# Selenium 

Selenium is used to scrape pages that have lazy loaders and heavy javascript.  (Things like endless scrolling)

Different from Beautiful Soup which just requests and parses the raw HTML, Selenium you simulate using a explorer by selecting objects to interact with (clicking, typing, scrolling).  This is done through a web driver (I will use Firefox).  Code is used to 'interact' with the driver, the scraper is debugged by watching the actions of the browser but can be run in headless mode (There are some issues with endless scrolling headless so look into that first [here](https://stackoverflow.com/questions/48257870/headless-chrome-with-selenium-can-only-find-ways-to-scroll-non-headless), also looking for newer info as updates may have fixed issue)

In [None]:
from selenium import webdriver
import selenium
import time

Create instance of the browser object.

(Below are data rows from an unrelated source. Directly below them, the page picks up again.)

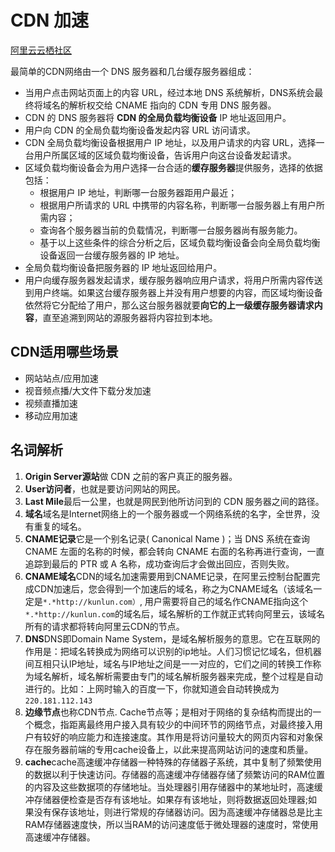 # CDN 加速

[阿里云云栖社区](https://www.zhihu.com/question/36514327/answer/193768864)

最简单的CDN网络由一个 DNS 服务器和几台缓存服务器组成：

* 当用户点击网站页面上的内容 URL，经过本地 DNS 系统解析，DNS系统会最终将域名的解析权交给 CNAME 指向的 CDN 专用 DNS 服务器。
* CDN 的 DNS 服务器将 **CDN 的全局负载均衡设备** IP 地址返回用户。
* 用户向 CDN 的全局负载均衡设备发起内容 URL 访问请求。
* CDN 全局负载均衡设备根据用户 IP 地址，以及用户请求的内容 URL，选择一台用户所属区域的区域负载均衡设备，告诉用户向这台设备发起请求。
* 区域负载均衡设备会为用户选择一台合适的**缓存服务器**提供服务，选择的依据包括：
  * 根据用户 IP 地址，判断哪一台服务器距用户最近；
  * 根据用户所请求的 URL 中携带的内容名称，判断哪一台服务器上有用户所需内容；
  * 查询各个服务器当前的负载情况，判断哪一台服务器尚有服务能力。
  * 基于以上这些条件的综合分析之后，区域负载均衡设备会向全局负载均衡设备返回一台缓存服务器的 IP 地址。
* 全局负载均衡设备把服务器的 IP 地址返回给用户。
* 用户向缓存服务器发起请求，缓存服务器响应用户请求，将用户所需内容传送到用户终端。如果这台缓存服务器上并没有用户想要的内容，而区域均衡设备依然将它分配给了用户，那么这台服务器就要**向它的上一级缓存服务器请求内容**，直至追溯到网站的源服务器将内容拉到本地。

## CDN适用哪些场景

* 网站站点/应用加速
* 视音频点播/大文件下载分发加速
* 视频直播加速
* 移动应用加速

## 名词解析

1. **Origin Server源站**做 CDN 之前的客户真正的服务器。
2. **User访问者**，也就是要访问网站的网民。
3. **Last Mile**最后一公里，也就是网民到他所访问到的 CDN 服务器之间的路径。
4. **域名**域名是Internet网络上的一个服务器或一个网络系统的名字，全世界，没有重复的域名。
5. **CNAME记录**它是一个别名记录( Canonical Name )；当 DNS 系统在查询 CNAME 左面的名称的时候，都会转向 CNAME 右面的名称再进行查询，一直追踪到最后的 PTR 或 A 名称，成功查询后才会做出回应，否则失败。
6. **CNAME域名**CDN的域名加速需要用到CNAME记录，在阿里云控制台配置完成CDN加速后，您会得到一个加速后的域名，称之为CNAME域名（该域名一定是`*.*http://kunlun.com）`, 用户需要将自己的域名作CNAME指向这个`*.*http://kunlun.com`的域名后，域名解析的工作就正式转向阿里云，该域名所有的请求都将转向阿里云CDN的节点。
7. **DNS**DNS即Domain Name System，是域名解析服务的意思。它在互联网的作用是：把域名转换成为网络可以识别的ip地址。人们习惯记忆域名，但机器间互相只认IP地址，域名与IP地址之间是一一对应的，它们之间的转换工作称为域名解析，域名解析需要由专门的域名解析服务器来完成，整个过程是自动进行的。比如：上网时输入的百度一下，你就知道会自动转换成为`220.181.112.143`
8. **边缘节点**也称CDN节点. Cache节点等；是相对于网络的复杂结构而提出的一个概念，指距离最终用户接入具有较少的中间环节的网络节点，对最终接入用户有较好的响应能力和连接速度。其作用是将访问量较大的网页内容和对象保存在服务器前端的专用cache设备上，以此来提高网站访问的速度和质量。
9. **cache**cache高速缓冲存储器一种特殊的存储器子系统，其中复制了频繁使用的数据以利于快速访问。存储器的高速缓冲存储器存储了频繁访问的RAM位置的内容及这些数据项的存储地址。当处理器引用存储器中的某地址时，高速缓冲存储器便检查是否存有该地址。如果存有该地址，则将数据返回处理器;如果没有保存该地址，则进行常规的存储器访问。因为高速缓冲存储器总是比主RAM存储器速度快，所以当RAM的访问速度低于微处理器的速度时，常使用高速缓冲存储器。
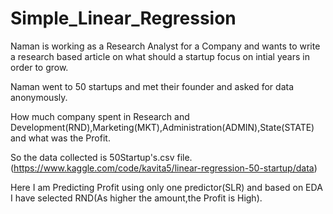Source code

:# Simple_Linear_Regression

Naman is working as a Research Analyst for a Company and wants to write a research based article on what should a startup focus on intial years in order to grow.

Naman went to 50 startups and met their founder and asked for data anonymously.

How much company spent in Research and Development(RND),Marketing(MKT),Administration(ADMIN),State(STATE) and what was the Profit.

So the data collected is 50Startup's.csv file.(https://www.kaggle.com/code/kavita5/linear-regression-50-startup/data)

Here I am Predicting Profit using only one predictor(SLR) and based on EDA I have selected RND(As higher the amount,the Profit is High).

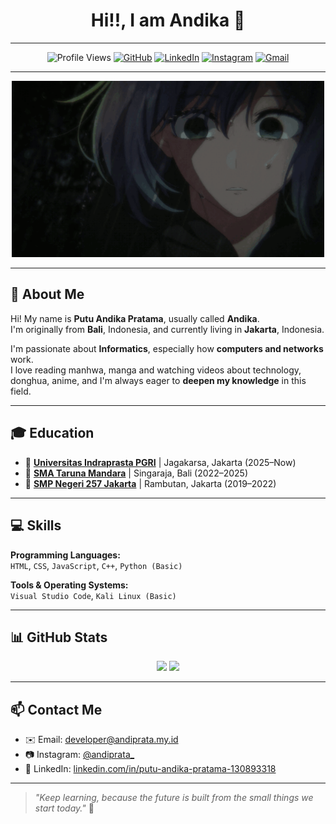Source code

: <h1 align="center">
  Hi!!, I am Andika 👋
</h1>

---

<div align="center">

![Profile Views](https://komarev.com/ghpvc/?username=andiprata0&label=Profile%20views&color=0e75b6&style=flat)
[![GitHub](https://img.shields.io/badge/-@andiprata0-181717?style=flat&logo=github&logoColor=white)](https://github.com/andiprata0)
[![LinkedIn](https://img.shields.io/badge/-LinkedIn-blue?style=flat&logo=linkedin&logoColor=white)](https://www.linkedin.com/in/putu-andika-pratama-130893318/)
[![Instagram](https://img.shields.io/badge/-@andiprata_-E4405F?style=flat&logo=instagram&logoColor=white)](https://instagram.com/andiprata_)
[![Gmail](https://img.shields.io/badge/-Email-D14836?style=flat&logo=gmail&logoColor=white)](mailto:developer@andiprata.my.id)

</div>

---

<div align="center">
  <img src="anime-oshi-no-ko.gif" alt="Anime Oshi No Ko GIF" width="500"/>
</div>

---

## 🙋 About Me

Hi! My name is **Putu Andika Pratama**, usually called **Andika**.  
I'm originally from **Bali**, Indonesia, and currently living in **Jakarta**, Indonesia.

I'm passionate about **Informatics**, especially how **computers and networks** work.  
I love reading manhwa, manga and watching videos about technology, donghua, anime, and I'm always eager to **deepen my knowledge** in this field.

---

## 🎓 Education

- 🏫 [**Universitas Indraprasta PGRI**](https://unindra.ac.id/) | Jagakarsa, Jakarta (2025–Now)  
- 🏫 [**SMA Taruna Mandara**](https://www.smatarunamandara.sch.id/) | Singaraja, Bali (2022–2025)  
- 🏫 [**SMP Negeri 257 Jakarta**](https://www.instagram.com/smpn257jkt/) | Rambutan, Jakarta (2019–2022)

---

## 💻 Skills

**Programming Languages:**  
`HTML`, `CSS`, `JavaScript`, `C++`, `Python (Basic)`

**Tools & Operating Systems:**  
`Visual Studio Code`, `Kali Linux (Basic)`

---

## 📊 GitHub Stats

<p align="center">
  <img src="https://github-readme-stats.vercel.app/api?username=andiprata0&show_icons=true&theme=tokyonight" height="180" />
  <img src="https://github-readme-stats.vercel.app/api/top-langs/?username=andiprata0&layout=compact&theme=tokyonight" height="180" />
</p>

---

## 📫 Contact Me

- ✉️ Email: [developer@andiprata.my.id](mailto:developer@andiprata.my.id)  
- 📷 Instagram: [@andiprata_](https://www.instagram.com/andiprata_)  
- 💼 LinkedIn: [linkedin.com/in/putu-andika-pratama-130893318](https://www.linkedin.com/in/putu-andika-pratama-130893318/)

---

> _"Keep learning, because the future is built from the small things we start today."_ 🚀


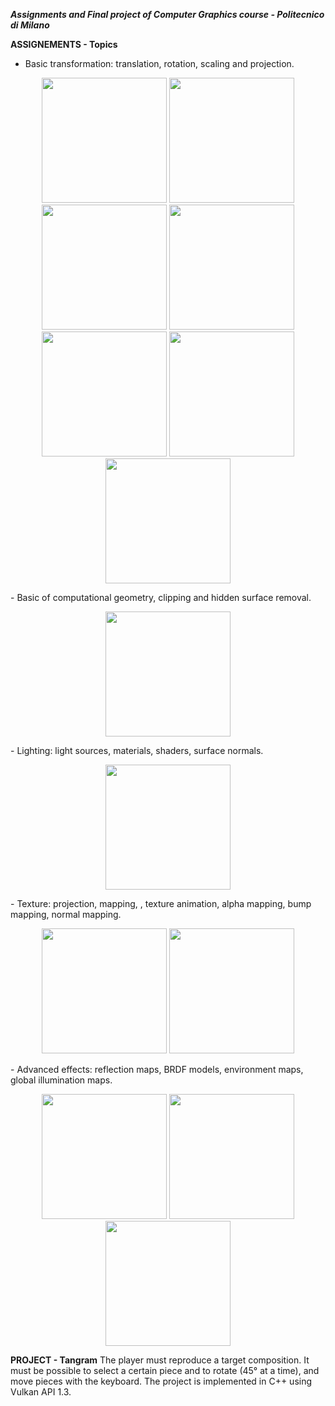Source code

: **_Assignments and Final project of Computer Graphics course - Politecnico di Milano_**

**ASSIGNEMENTS - Topics**

- Basic transformation: translation, rotation, scaling and projection.
<p align="center">
<img src="https://user-images.githubusercontent.com/83450257/206869340-a9c2ef46-cf5e-4684-8cfc-064b3c425f5a.gif" height = "200">    <img src="https://user-images.githubusercontent.com/83450257/206869298-ef258a05-19f2-4f2c-a297-426b2ee5faa7.gif" height = "200">    <img src="https://user-images.githubusercontent.com/83450257/206869250-9d397887-69c6-4df1-9e64-f1ecf39f0135.gif" height = "200">    <img src="https://user-images.githubusercontent.com/83450257/206869207-a00222b7-3eb5-40f2-9ed8-94b2744ce351.gif" height = "200">    <img src="https://user-images.githubusercontent.com/83450257/206869167-7e5b4c84-28c6-40ea-9535-244f84bb7034.gif" height = "200">    <img src="https://user-images.githubusercontent.com/83450257/206869000-fad68fe4-10b5-48cc-8b20-893f1b364db6.gif" height = "200">    <img src="https://user-images.githubusercontent.com/83450257/206867768-0fb57939-815f-4f69-8b62-6526e82b89b3.gif" height = "200">    
</p>
- Basic of computational geometry, clipping and hidden surface removal.
<p align="center">
<img src="https://user-images.githubusercontent.com/83450257/206868956-898f3422-da69-4704-a179-dca60be3c40d.gif" height = "200">    
</p>
- Lighting: light sources, materials, shaders, surface normals.
<p align="center">
<img src="https://user-images.githubusercontent.com/83450257/206868741-f24488ef-03fd-4933-92a7-28c843a9bd3b.gif" height = "200">    
</p>
- Texture: projection, mapping, , texture animation, alpha mapping, bump mapping, normal mapping.
<p align="center">
<img src="https://user-images.githubusercontent.com/83450257/206868473-bfa7bdf4-2155-46c7-afaa-3546ed6ebe26.gif" height = "200">    <img src="https://user-images.githubusercontent.com/83450257/206868223-5e8fd584-d94a-42e4-9787-14eb3aadf9c8.gif" height = "200">
</p>
- Advanced effects: reflection maps, BRDF models, environment maps, global illumination maps.
<p align="center">
<img src="https://user-images.githubusercontent.com/83450257/206868582-93cb059f-d958-44e5-ab52-b17103993f2e.gif" height = "200">    <img src="https://user-images.githubusercontent.com/83450257/206868650-2b3fa18d-d5dc-494f-8f1a-1479faaafd4e.gif" height = "200">    <img src="https://user-images.githubusercontent.com/83450257/206869362-a3583761-bfea-4394-a3f8-3db85fe185d4.gif" height = "200"> 
</p>



    

       

**PROJECT - Tangram**
The player must reproduce a target composition. 
It must be possible to select a certain piece and to rotate (45° at a time), and move pieces with the keyboard. 
The project is implemented in C++ using Vulkan API 1.3.


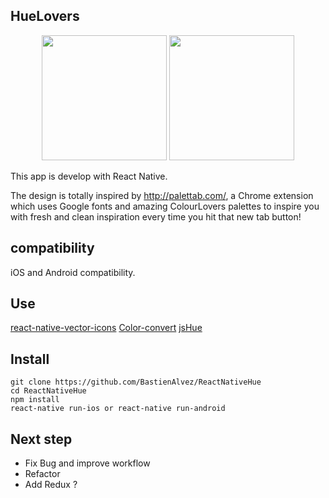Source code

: **HueLovers**
---------
<p align="center">
  <img src="http://i.imgur.com/EC74xO5.png" width="200"/>
  <img src="http://i.imgur.com/RWXgpD4.png" width="200"/>
</p>

This app is develop with React Native.

The design is totally inspired by http://palettab.com/, a Chrome extension which uses Google fonts and amazing ColourLovers palettes to inspire you with fresh and clean inspiration every time you hit that new tab button!

compatibility
-------------

iOS and Android compatibility.

Use
---

[react-native-vector-icons](https://github.com/oblador/react-native-vector-icons)
[Color-convert](https://github.com/Qix-/color-convert)
[jsHue](https://github.com/blargoner/jshue)

Install
-------

    git clone https://github.com/BastienAlvez/ReactNativeHue
    cd ReactNativeHue
    npm install
    react-native run-ios or react-native run-android


Next step
-----------
 - Fix Bug and improve workflow
 - Refactor
 - Add Redux ?
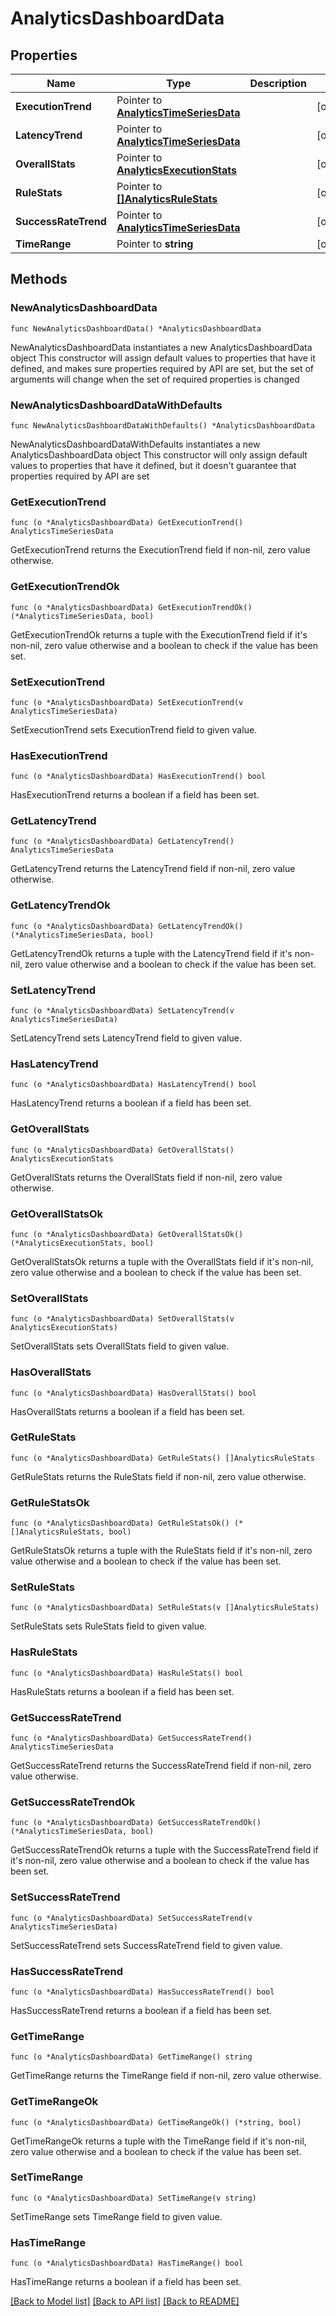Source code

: # AnalyticsDashboardData

## Properties

Name | Type | Description | Notes
------------ | ------------- | ------------- | -------------
**ExecutionTrend** | Pointer to [**AnalyticsTimeSeriesData**](AnalyticsTimeSeriesData.md) |  | [optional] 
**LatencyTrend** | Pointer to [**AnalyticsTimeSeriesData**](AnalyticsTimeSeriesData.md) |  | [optional] 
**OverallStats** | Pointer to [**AnalyticsExecutionStats**](AnalyticsExecutionStats.md) |  | [optional] 
**RuleStats** | Pointer to [**[]AnalyticsRuleStats**](AnalyticsRuleStats.md) |  | [optional] 
**SuccessRateTrend** | Pointer to [**AnalyticsTimeSeriesData**](AnalyticsTimeSeriesData.md) |  | [optional] 
**TimeRange** | Pointer to **string** |  | [optional] 

## Methods

### NewAnalyticsDashboardData

`func NewAnalyticsDashboardData() *AnalyticsDashboardData`

NewAnalyticsDashboardData instantiates a new AnalyticsDashboardData object
This constructor will assign default values to properties that have it defined,
and makes sure properties required by API are set, but the set of arguments
will change when the set of required properties is changed

### NewAnalyticsDashboardDataWithDefaults

`func NewAnalyticsDashboardDataWithDefaults() *AnalyticsDashboardData`

NewAnalyticsDashboardDataWithDefaults instantiates a new AnalyticsDashboardData object
This constructor will only assign default values to properties that have it defined,
but it doesn't guarantee that properties required by API are set

### GetExecutionTrend

`func (o *AnalyticsDashboardData) GetExecutionTrend() AnalyticsTimeSeriesData`

GetExecutionTrend returns the ExecutionTrend field if non-nil, zero value otherwise.

### GetExecutionTrendOk

`func (o *AnalyticsDashboardData) GetExecutionTrendOk() (*AnalyticsTimeSeriesData, bool)`

GetExecutionTrendOk returns a tuple with the ExecutionTrend field if it's non-nil, zero value otherwise
and a boolean to check if the value has been set.

### SetExecutionTrend

`func (o *AnalyticsDashboardData) SetExecutionTrend(v AnalyticsTimeSeriesData)`

SetExecutionTrend sets ExecutionTrend field to given value.

### HasExecutionTrend

`func (o *AnalyticsDashboardData) HasExecutionTrend() bool`

HasExecutionTrend returns a boolean if a field has been set.

### GetLatencyTrend

`func (o *AnalyticsDashboardData) GetLatencyTrend() AnalyticsTimeSeriesData`

GetLatencyTrend returns the LatencyTrend field if non-nil, zero value otherwise.

### GetLatencyTrendOk

`func (o *AnalyticsDashboardData) GetLatencyTrendOk() (*AnalyticsTimeSeriesData, bool)`

GetLatencyTrendOk returns a tuple with the LatencyTrend field if it's non-nil, zero value otherwise
and a boolean to check if the value has been set.

### SetLatencyTrend

`func (o *AnalyticsDashboardData) SetLatencyTrend(v AnalyticsTimeSeriesData)`

SetLatencyTrend sets LatencyTrend field to given value.

### HasLatencyTrend

`func (o *AnalyticsDashboardData) HasLatencyTrend() bool`

HasLatencyTrend returns a boolean if a field has been set.

### GetOverallStats

`func (o *AnalyticsDashboardData) GetOverallStats() AnalyticsExecutionStats`

GetOverallStats returns the OverallStats field if non-nil, zero value otherwise.

### GetOverallStatsOk

`func (o *AnalyticsDashboardData) GetOverallStatsOk() (*AnalyticsExecutionStats, bool)`

GetOverallStatsOk returns a tuple with the OverallStats field if it's non-nil, zero value otherwise
and a boolean to check if the value has been set.

### SetOverallStats

`func (o *AnalyticsDashboardData) SetOverallStats(v AnalyticsExecutionStats)`

SetOverallStats sets OverallStats field to given value.

### HasOverallStats

`func (o *AnalyticsDashboardData) HasOverallStats() bool`

HasOverallStats returns a boolean if a field has been set.

### GetRuleStats

`func (o *AnalyticsDashboardData) GetRuleStats() []AnalyticsRuleStats`

GetRuleStats returns the RuleStats field if non-nil, zero value otherwise.

### GetRuleStatsOk

`func (o *AnalyticsDashboardData) GetRuleStatsOk() (*[]AnalyticsRuleStats, bool)`

GetRuleStatsOk returns a tuple with the RuleStats field if it's non-nil, zero value otherwise
and a boolean to check if the value has been set.

### SetRuleStats

`func (o *AnalyticsDashboardData) SetRuleStats(v []AnalyticsRuleStats)`

SetRuleStats sets RuleStats field to given value.

### HasRuleStats

`func (o *AnalyticsDashboardData) HasRuleStats() bool`

HasRuleStats returns a boolean if a field has been set.

### GetSuccessRateTrend

`func (o *AnalyticsDashboardData) GetSuccessRateTrend() AnalyticsTimeSeriesData`

GetSuccessRateTrend returns the SuccessRateTrend field if non-nil, zero value otherwise.

### GetSuccessRateTrendOk

`func (o *AnalyticsDashboardData) GetSuccessRateTrendOk() (*AnalyticsTimeSeriesData, bool)`

GetSuccessRateTrendOk returns a tuple with the SuccessRateTrend field if it's non-nil, zero value otherwise
and a boolean to check if the value has been set.

### SetSuccessRateTrend

`func (o *AnalyticsDashboardData) SetSuccessRateTrend(v AnalyticsTimeSeriesData)`

SetSuccessRateTrend sets SuccessRateTrend field to given value.

### HasSuccessRateTrend

`func (o *AnalyticsDashboardData) HasSuccessRateTrend() bool`

HasSuccessRateTrend returns a boolean if a field has been set.

### GetTimeRange

`func (o *AnalyticsDashboardData) GetTimeRange() string`

GetTimeRange returns the TimeRange field if non-nil, zero value otherwise.

### GetTimeRangeOk

`func (o *AnalyticsDashboardData) GetTimeRangeOk() (*string, bool)`

GetTimeRangeOk returns a tuple with the TimeRange field if it's non-nil, zero value otherwise
and a boolean to check if the value has been set.

### SetTimeRange

`func (o *AnalyticsDashboardData) SetTimeRange(v string)`

SetTimeRange sets TimeRange field to given value.

### HasTimeRange

`func (o *AnalyticsDashboardData) HasTimeRange() bool`

HasTimeRange returns a boolean if a field has been set.


[[Back to Model list]](../README.md#documentation-for-models) [[Back to API list]](../README.md#documentation-for-api-endpoints) [[Back to README]](../README.md)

This will be used to interact with firefox

In [None]:
browser = webdriver.Firefox()

Navigate to amazon

In [None]:
browser.get("http://www.amazon.com/")

With Selenium the buttons and boxes on the webpage are treated as objects so we can search for the element and interact with it.  In this case the search box is found and selected (by clicking) then keys are sent to it (simulating typing on the keyboard).  The search button is found and clicked.

In [None]:
search_box = browser.find_element_by_css_selector("input#twotabsearchtextbox")

In [None]:
search_box.click()

In [None]:
search_box.send_keys("alexa")

In [None]:
search_button = browser.find_element_by_css_selector("div.nav-search-submit input")

In [None]:
search_button.click()
time.sleep(3)

The `browser` now contains the new webpage so the objects we want are found using uniqe class name.  This now is a list of web element objects that can be looped through.

In [None]:
products = browser.find_elements_by_css_selector("div.a-section.a-spacing-medium")

In [None]:
products

Simple version of getting data out of the objects.  This code can be modified to at the end scroll down to get the next returned items if this was a endless scroll page

In [None]:
titles_prices = []
for p in products:
    try:
        title_element = p.find_element_by_css_selector("span.a-size-medium.a-color-base.a-text-normal")
        title = title_element.text

        price_whole_element = p.find_element_by_css_selector("span.a-price-whole")
        price = price_whole_element.text

        price_fractional_element = p.find_element_by_css_selector(
            "span.a-price-fraction")
        price += ("." + price_fractional_element.text)
    except selenium.common.exceptions.NoSuchElementException:
        continue
    titles_prices.append((title, price))

In [None]:
titles_prices

Here is a example of opening tabs to look at sub pages.  In this method a new tab is opened, the focus of the driver is switched to that tab (we select the new tab) and the data is fetched.  Then any scraping of data can be done, the new tab is closed and focus is switched back to the first tab.

In [None]:
titles_prices = []
for p in products:
    try:
        title_element = p.find_element_by_css_selector("span.a-size-medium.a-color-base.a-text-normal")
        title = title_element.text
        
        link = p.find_element_by_css_selector('a.a-link-normal').get_attribute('href')
        
        # Open new tab
        browser.execute_script("window.open('');")
        time.sleep(3)

        # Switch to the new window
        browser.switch_to.window(browser.window_handles[1])
        browser.get(link)
        time.sleep(3)
        
        #Here is where you would get info off this page and store it
        
        
        # close the active tab
        browser.close()

        # Switch focus back to main tab
        browser.switch_to.window(browser.window_handles[0])
        
        
    except selenium.common.exceptions.NoSuchElementException:
        continue
    titles_prices.append((title, price))